#### EXERCISE:
Line by line, set down the records below from the first line through the line containing "initialized with undefined.". Omit the pictures.

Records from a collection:

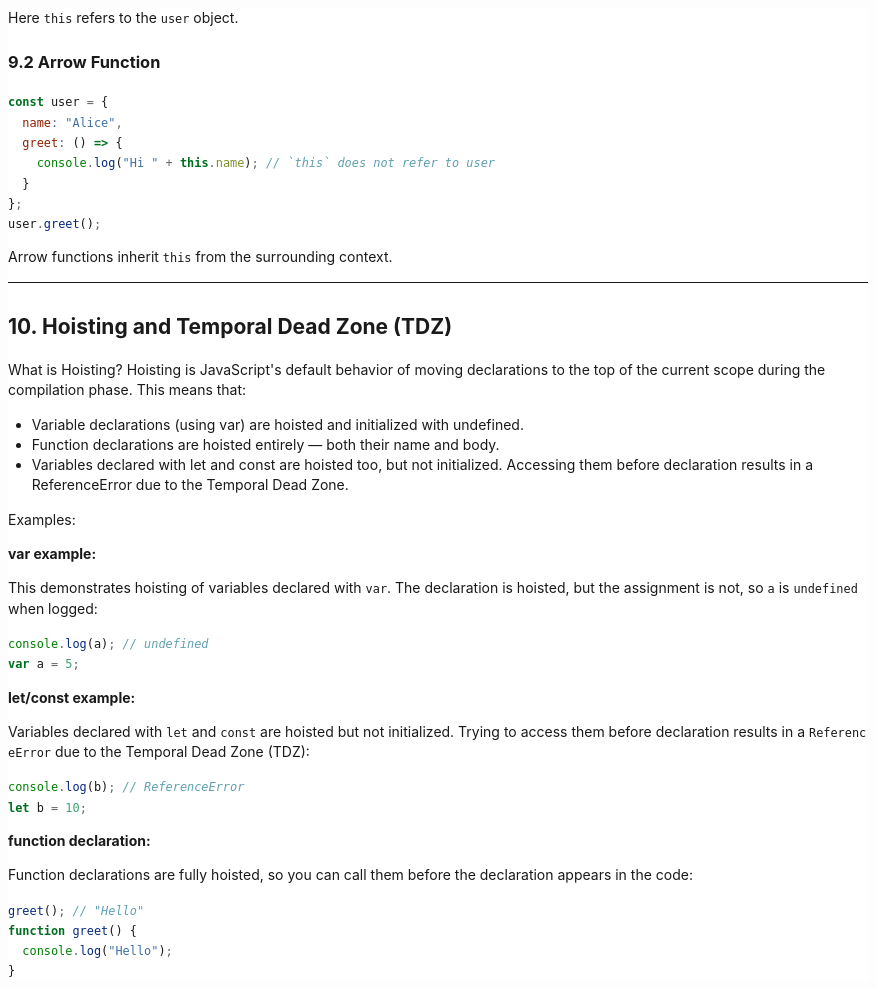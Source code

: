 Here `this` refers to the `user` object.

### 9.2 Arrow Function

```javascript
const user = {
  name: "Alice",
  greet: () => {
    console.log("Hi " + this.name); // `this` does not refer to user
  }
};
user.greet();
```

Arrow functions inherit `this` from the surrounding context.

---

## 10. Hoisting and Temporal Dead Zone (TDZ)

What is Hoisting? Hoisting is JavaScript's default behavior of moving declarations to the top of the current scope during the compilation phase. This means that:

* Variable declarations (using var) are hoisted and initialized with undefined.
* Function declarations are hoisted entirely — both their name and body.
* Variables declared with let and const are hoisted too, but not initialized. Accessing them before declaration results in a ReferenceError due to the Temporal Dead Zone.

Examples:

**var example:**

This demonstrates hoisting of variables declared with `var`. The declaration is hoisted, but the assignment is not, so `a` is `undefined` when logged:

```javascript
console.log(a); // undefined
var a = 5;
```

**let/const example:**

Variables declared with `let` and `const` are hoisted but not initialized. Trying to access them before declaration results in a `ReferenceError` due to the Temporal Dead Zone (TDZ):

```javascript
console.log(b); // ReferenceError
let b = 10;
```

**function declaration:**

Function declarations are fully hoisted, so you can call them before the declaration appears in the code:

```javascript
greet(); // "Hello"
function greet() {
  console.log("Hello");
}
```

#### RESPONSE:
Source code

: Here `this` refers to the `user` object.

### 9.2 Arrow Function

```javascript
const user = {
  name: "Alice",
  greet: () => {
    console.log("Hi " + this.name); // `this` does not refer to user
  }
};
user.greet();
```

Arrow functions inherit `this` from the surrounding context.

---

## 10. Hoisting and Temporal Dead Zone (TDZ)

What is Hoisting? Hoisting is JavaScript's default behavior of moving declarations to the top of the current scope during the compilation phase. This means that:

* Variable declarations (using var) are hoisted and initialized with undefined.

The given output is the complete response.